Fifth, Trump did himself no favors during a deposition in which Carroll’s lead lawyer, Roberta Kaplan, asked him about those remarks. “Well, historically that’s true with stars,” he said. “It’s true with stars that they can grab women by the pussy?” Kaplan asked. “If you look over the last million years,” Trump replied, “I guess that’s been largely true, not always, but largely true—unfortunately or fortunately.” When Kaplan asked if Trump considered himself “a star,” he said, “I think you can say that, yeah.”
Sixth, Trump insisted that he did not know Carroll, despite photographic evidence that they had met, and his denial of her charges hinged largely on his claim that “she’s not my type”—as if he could imagine behaving as Carroll claimed he had with a woman he found more attractive. Kaplan noted that when she showed Trump a picture of Carroll greeting him at a social event in the 1980s, he mistook her for Marla Maples, his second wife. “The truth is that E. Jean Carroll, a former cheerleader and Miss Indiana, was exactly Donald Trump’s type,” Kaplan told the jury.
Seventh, Tacopina argued that Carroll’s accusation, which she first publicly lodged in a 2019 memoir that was excerpted in New York magazine, was financially and politically motivated. But the idea that she had suddenly invented the story to boost sales of her memoir was contradicted by Birnbach and Martin’s testimony. And if Carroll’s aim was to hurt Trump’s prospects as a presidential candidate, you might think she would have made the accusation in 2016. Carroll said she did not initially report the assault because she worried about the consequences of accusing a wealthy and prominent man, which was consistent with the advice that Martin said she regretted giving her at the time. Carroll said she was emboldened to come forward by the #MeToo movement, which is consistent with the timing of her public account.

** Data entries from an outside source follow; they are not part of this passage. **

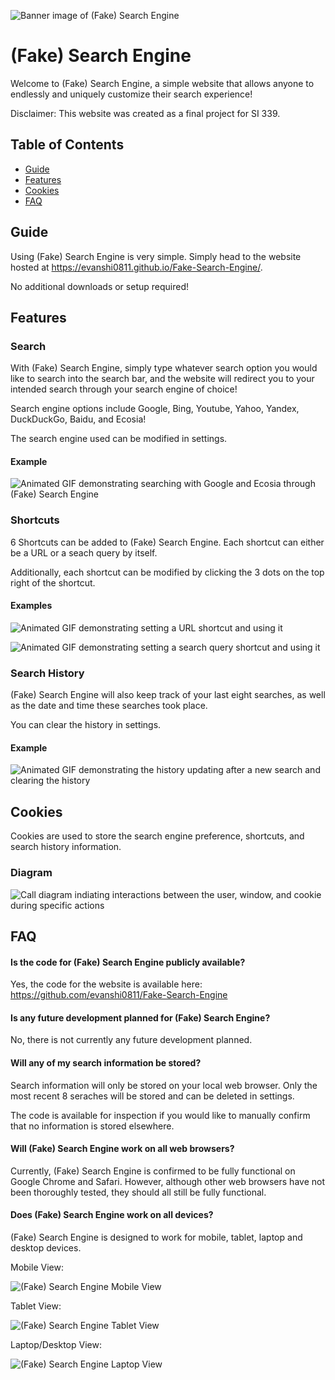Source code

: 
![Banner image of (Fake) Search Engine](./images/Banner.png)


# (Fake) Search Engine

Welcome to (Fake) Search Engine, a simple website that allows anyone to endlessly and uniquely customize their search experience!

Disclaimer: This website was created as a final project for SI 339.
## Table of Contents

- [Guide](#Guide)
- [Features](#Features)
- [Cookies](#Cookies)
- [FAQ](#FAQ)
## Guide

Using (Fake) Search Engine is very simple. Simply head to the website hosted at https://evanshi0811.github.io/Fake-Search-Engine/.

No additional downloads or setup required!
## Features

### Search

With (Fake) Search Engine, simply type whatever search option you would like to search into the search bar, and the website will redirect you to your intended search through your search engine of choice!

Search engine options include Google, Bing, Youtube, Yahoo, Yandex, DuckDuckGo, Baidu, and Ecosia!

The search engine used can be modified in settings.

#### Example

![Animated GIF demonstrating searching with Google and Ecosia through (Fake) Search Engine](./images/Search.gif)

### Shortcuts

6 Shortcuts can be added to (Fake) Search Engine. Each shortcut can either be a URL or a seach query by itself.

Additionally, each shortcut can be modified by clicking the 3 dots on the top right of the shortcut.

#### Examples

![Animated GIF demonstrating setting a URL shortcut and using it](./images/URL.gif)

![Animated GIF demonstrating setting a search query shortcut and using it](./images/Query.gif)

### Search History

(Fake) Search Engine will also keep track of your last eight searches, as well as the date and time these searches took place.

You can clear the history in settings.

#### Example

![Animated GIF demonstrating the history updating after a new search and clearing the history](./images/History.gif)

## Cookies

Cookies are used to store the search engine preference, shortcuts, and search history information.

### Diagram

![Call diagram indiating interactions between the user, window, and cookie during specific actions](./images/Diagram.png)
## FAQ

#### Is the code for (Fake) Search Engine publicly available?

Yes, the code for the website is available here: https://github.com/evanshi0811/Fake-Search-Engine

#### Is any future development planned for (Fake) Search Engine?

No, there is not currently any future development planned.

#### Will any of my search information be stored?

Search information will only be stored on your local web browser. Only the most recent 8 seraches will be stored and can be deleted in settings.

The code is available for inspection if you would like to manually confirm that no information is stored elsewhere.

#### Will (Fake) Search Engine work on all web browsers?

Currently, (Fake) Search Engine is confirmed to be fully functional on Google Chrome and Safari. However, although other web browsers have not been thoroughly tested, they should all still be fully functional.

#### Does (Fake) Search Engine work on all devices?

(Fake) Search Engine is designed to work for mobile, tablet, laptop and desktop devices.

Mobile View:

![(Fake) Search Engine Mobile View](./images/Mobile.png)

Tablet View:

![(Fake) Search Engine Tablet View](./images/Tablet.png)

Laptop/Desktop View:

![(Fake) Search Engine Laptop View](./images/Laptop.png)
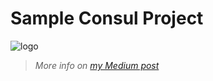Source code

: # Sample Consul Project
![logo](https://github.com/user-attachments/assets/b2bf50b7-d520-45e2-8d7d-c3fb6c5cd6cb)
> *More info on [my Medium post](https://medium.com/@rafaelruizsch/load-balancing-and-falt-tolerance-with-rabbitmq-consul-and-nginx-7f980c898a60)*
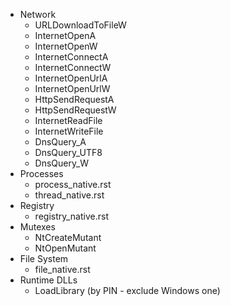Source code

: * Network
  * URLDownloadToFileW
  * InternetOpenA
  * InternetOpenW
  * InternetConnectA
  * InternetConnectW
  * InternetOpenUrlA
  * InternetOpenUrlW
  * HttpSendRequestA
  * HttpSendRequestW
  * InternetReadFile
  * InternetWriteFile
  * DnsQuery_A
  * DnsQuery_UTF8
  * DnsQuery_W
* Processes
  * process_native.rst
  * thread_native.rst
* Registry
  * registry_native.rst
* Mutexes
  * NtCreateMutant
  * NtOpenMutant
* File System
  * file_native.rst
* Runtime DLLs
  * LoadLibrary (by PIN - exclude Windows one)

Eighth, although Trump complains that he was not allowed to present his side of the story, he chose not to take the stand or even attend the trial. Michael Ferrara, one of Carroll’s lawyers, emphasized that point toward the end of the trial. “He just decided not to be here,” Ferrara told the jury. “He never looked you in the eye and denied raping Ms. Carroll.”
The jurors notably did not accept Carroll’s characterization of her encounter with Trump as rape, which under New York law requires “sexual intercourse,” meaning penile penetration. But they did conclude it was more likely than not that Trump had “sexually abused” Carroll, which involves nonconsensual sexual contact, and “forcibly touched” her, which involves touching “the sexual or other intimate parts of another person for the purpose of degrading or abusing such person, or for the purpose of gratifying the actor’s sexual desire.””
“After the alleged assault, Reade said she complained about Biden’s harassment to Marianne Baker, Biden’s executive assistant, as well as to top aides Dennis Toner and Ted Kaufman. All three Biden staffers recently told The New York Times that she made no complaint to them.
And they did not offer the standard, noncommittal “I don’t remember any such complaint.” The denials were firm. “She did not come to me. If she had, I would have remembered her,” Kaufman said. Toner made a similar statement. And from Baker: “I never once witnessed, or heard of, or received, any reports of inappropriate conduct (by Biden), period.” Baker said such a complaint, had Reade made it, “would have left a searing impression on me as a woman professional, and as a manager.””
“Reade told The Times she filed a written complaint against Biden with the Senate personnel office. But The Times could not find any complaint. When The Times asked Reade for a copy of the complaint, she said she did not have it. Yet she maintained and provided a copy of her 1993 Senate employment records.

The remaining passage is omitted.